▸ **WORK TO BE COMPLETED**
For each line in the data below, write an exact copy.

***

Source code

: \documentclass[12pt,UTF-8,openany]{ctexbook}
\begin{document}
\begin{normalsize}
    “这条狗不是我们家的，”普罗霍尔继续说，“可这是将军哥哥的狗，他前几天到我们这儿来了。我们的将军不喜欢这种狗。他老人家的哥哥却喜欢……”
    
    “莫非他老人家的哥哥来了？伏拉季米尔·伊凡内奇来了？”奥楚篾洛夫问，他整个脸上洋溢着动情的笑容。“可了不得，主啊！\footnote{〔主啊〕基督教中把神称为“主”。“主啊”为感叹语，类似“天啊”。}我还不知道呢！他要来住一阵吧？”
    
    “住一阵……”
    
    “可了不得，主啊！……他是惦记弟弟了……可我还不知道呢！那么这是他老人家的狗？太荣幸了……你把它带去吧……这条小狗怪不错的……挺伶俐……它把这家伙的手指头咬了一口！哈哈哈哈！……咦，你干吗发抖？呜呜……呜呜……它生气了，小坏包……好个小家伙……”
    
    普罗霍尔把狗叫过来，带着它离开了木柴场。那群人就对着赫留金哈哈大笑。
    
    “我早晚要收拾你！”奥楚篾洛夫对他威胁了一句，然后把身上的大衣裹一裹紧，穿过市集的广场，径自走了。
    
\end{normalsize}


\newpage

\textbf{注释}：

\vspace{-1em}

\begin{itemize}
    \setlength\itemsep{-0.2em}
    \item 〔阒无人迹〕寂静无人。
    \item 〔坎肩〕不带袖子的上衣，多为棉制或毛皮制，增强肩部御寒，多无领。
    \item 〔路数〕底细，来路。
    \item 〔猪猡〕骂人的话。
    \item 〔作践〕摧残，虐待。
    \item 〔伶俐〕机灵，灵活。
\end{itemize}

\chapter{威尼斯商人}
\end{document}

***

▸ **SOLVED PROBLEM**
Source code

: \documentclass[12pt,UTF-8,openany]{ctexbook}
\begin{document}
\begin{normalsize}
    “这条狗不是我们家的，”普罗霍尔继续说，“可这是将军哥哥的狗，他前几天到我们这儿来了。我们的将军不喜欢这种狗。他老人家的哥哥却喜欢……”
    
    “莫非他老人家的哥哥来了？伏拉季米尔·伊凡内奇来了？”奥楚篾洛夫问，他整个脸上洋溢着动情的笑容。“可了不得，主啊！\footnote{〔主啊〕基督教中把神称为“主”。“主啊”为感叹语，类似“天啊”。}我还不知道呢！他要来住一阵吧？”
    
    “住一阵……”
    
    “可了不得，主啊！……他是惦记弟弟了……可我还不知道呢！那么这是他老人家的狗？太荣幸了……你把它带去吧……这条小狗怪不错的……挺伶俐……它把这家伙的手指头咬了一口！哈哈哈哈！……咦，你干吗发抖？呜呜……呜呜……它生气了，小坏包……好个小家伙……”
    
    普罗霍尔把狗叫过来，带着它离开了木柴场。那群人就对着赫留金哈哈大笑。
    
    “我早晚要收拾你！”奥楚篾洛夫对他威胁了一句，然后把身上的大衣裹一裹紧，穿过市集的广场，径自走了。
    
\end{normalsize}


\newpage

\textbf{注释}：

\vspace{-1em}

\begin{itemize}
    \setlength\itemsep{-0.2em}
    \item 〔阒无人迹〕寂静无人。
    \item 〔坎肩〕不带袖子的上衣，多为棉制或毛皮制，增强肩部御寒，多无领。
    \item 〔路数〕底细，来路。
    \item 〔猪猡〕骂人的话。
    \item 〔作践〕摧残，虐待。
    \item 〔伶俐〕机灵，灵活。
\end{itemize}

\chapter{威尼斯商人}
\end{document}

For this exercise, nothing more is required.